Leg 8 of 13 is the longest of the entire year’s Exercise and takes the yachts from Auckland to Montevideo, a distance of 6,300 nm. The fleet is scheduled to leave Auckland and start this marathon on or around the 2nd February.


Notes to Editors:

The crew blogs are being uploaded to the official website but the crews are very restricted in the bandwidth and air time they can use, limited to two data bursts per week. It also means that crews cannot send photographs via the Iridium system, but they will be captured and posted on the website after they reach their next stopover.

The aim of TRANSGLOBE is to provide members of all three British Armed Forces with the opportunity to develop their personal qualities and team skills in a challenging environment that will test their physical and mental stamina, their courage and help them develop self confidence and powers of leadership.  Every other leg is being used as an adventurous training exercise whilst the emphasis on the alternate legs will be to encourage a spirit of Corinthian competition between the Services.

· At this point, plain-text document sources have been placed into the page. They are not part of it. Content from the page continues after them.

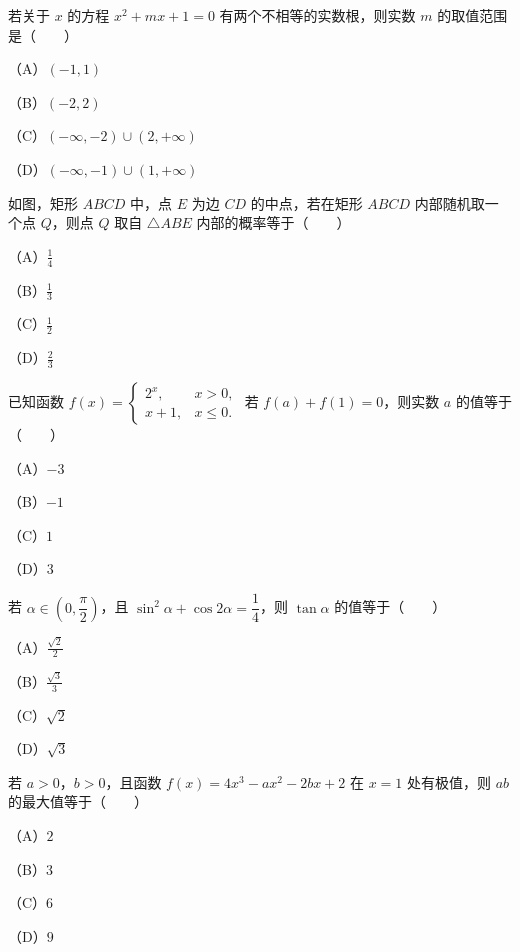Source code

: \begin{question}
若关于 $x$ 的方程 $x^2+mx+1=0$ 有两个不相等的实数根，则实数 $m$ 的取值范围是\mbox{（　　）}

（A）$(-1,1)$

（B）$(-2,2)$

（C）$(-\infty,-2)\cup(2,+\infty)$

（D）$(-\infty,-1)\cup(1,+\infty)$

\Needspace{0.4\textheight}
\end{question}
\begin{question}
如图，矩形 $ABCD$ 中，点 $E$ 为边 $CD$ 的中点，若在矩形 $ABCD$ 内部随机取一个点 $Q$，则点 $Q$ 取自 $\triangle ABE$ 内部的概率等于\mbox{（　　）}

（A）$\frac14$

（B）$\frac13$

（C）$\frac12$

（D）$\frac23$
\nopagebreak[4]
\begin{center}\end{center}
\nopagebreak[4]
\end{question}
\begin{question}
已知函数 $f(x)=\begin{cases}2^x,&x>0,\\x+1,&x\leqslant0.\end{cases}$ 若 $f(a)+f(1)=0$，则实数 $a$ 的值等于\mbox{（　　）}

（A）$-3$

（B）$-1$

（C）$1$

（D）$3$

\end{question}
\begin{question}
若 $\alpha\in\left(0,\dfrac\pi2\right)$，且 $\sin^2\alpha+\cos2\alpha=\dfrac14$，则 $\tan\alpha$ 的值等于\mbox{（　　）}

（A）$\frac{\sqrt2}2$

（B）$\frac{\sqrt3}3$

（C）$\sqrt2$

（D）$\sqrt3$

\end{question}
\begin{question}
若 $a>0$，$b>0$，且函数 $f(x)=4x^3-ax^2-2bx+2$ 在 $x=1$ 处有极值，则 $ab$ 的最大值等于\mbox{（　　）}

（A）$2$

（B）$3$

（C）$6$

（D）$9$

\end{question}
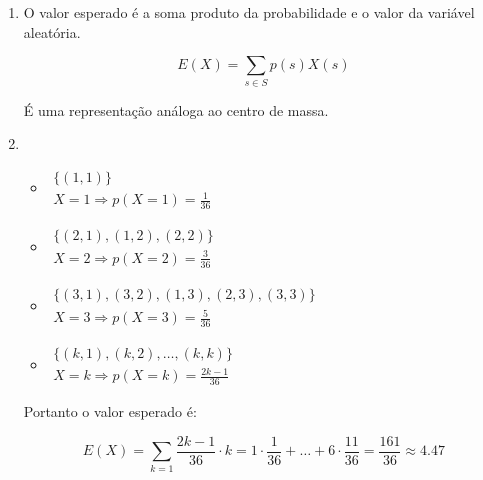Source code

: \item
	\begin{enumerate}
		\item 
		O valor esperado é a soma produto da probabilidade e o valor da variável aleatória.

		\[E(X) = \sum\limits_{s \in S} {p(s)X(s)} \]

		É uma representação análoga ao centro de massa.

		\item
		\begin{itemize}
			\item 
				$\begin{array}{l}
				\{ (1,1)\} \\
				X = 1 \Rightarrow p(X = 1) = \frac{1}{{36}}
				\end{array}$
			\item
				$\begin{array}{l}
				\{ (2,1),(1,2),(2,2)\} \\
				X = 2 \Rightarrow p(X = 2) = \frac{3}{{36}}
				\end{array}$
			\item
				$\begin{array}{l}
				\{ (3,1),(3,2),(1,3),(2,3),(3,3)\} \\
				X = 3 \Rightarrow p(X = 3) = \frac{5}{{36}}
				\end{array}$
			\item
				$\begin{array}{l}
				\{ (k,1),(k,2), \ldots ,(k,k)\} \\
				X = k \Rightarrow p(X = k) = \frac{{2k - 1}}{{36}}
				\end{array}$
		\end{itemize}

		Portanto o valor esperado é:

		\[E(X) = \sum\limits_{k = 1} {\frac{{2k - 1}}{{36}} \cdot k}  = 1 \cdot \frac{1}{{36}} +  \ldots  + 6 \cdot \frac{{11}}{{36}} = \frac{{161}}{{36}} \approx 4.47\]

	\end{enumerate}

The Exercise re-affirms to members of the Armed Forces and the wider public that the Armed Forces are committed to the personal development of every sailor, soldier and airman, regardless of rank or gender, to reach their full potential.  It also serves as a demonstration of the superb Adventurous Training opportunities and facilities available to all service personnel throughout their careers.

Offshore sailing is arguably the most demanding environment in which personnel can test their mental and physical toughness by getting the best out of their boat to arrive safely at their destination. Exercise TRANSGLOBE has the honour of the Royal patronage of HRH The Duke of York, and the full support of the Service Chiefs.

Stage 11 in May 2010 is between Antigua and Charleston and each yacht will include crew who are recovering from wounds received in recent military operations and some medical support staff, all from Hedley Court and the Help for Heroes initiative.  Individuals may have lost limbs in combat but they are determined to prove themselves as effective members of their respective crews in all respects.  On arrival at Charleston they will be conducting joint land based Adventurous Training with members of the US Forces Wounded Warrior programme.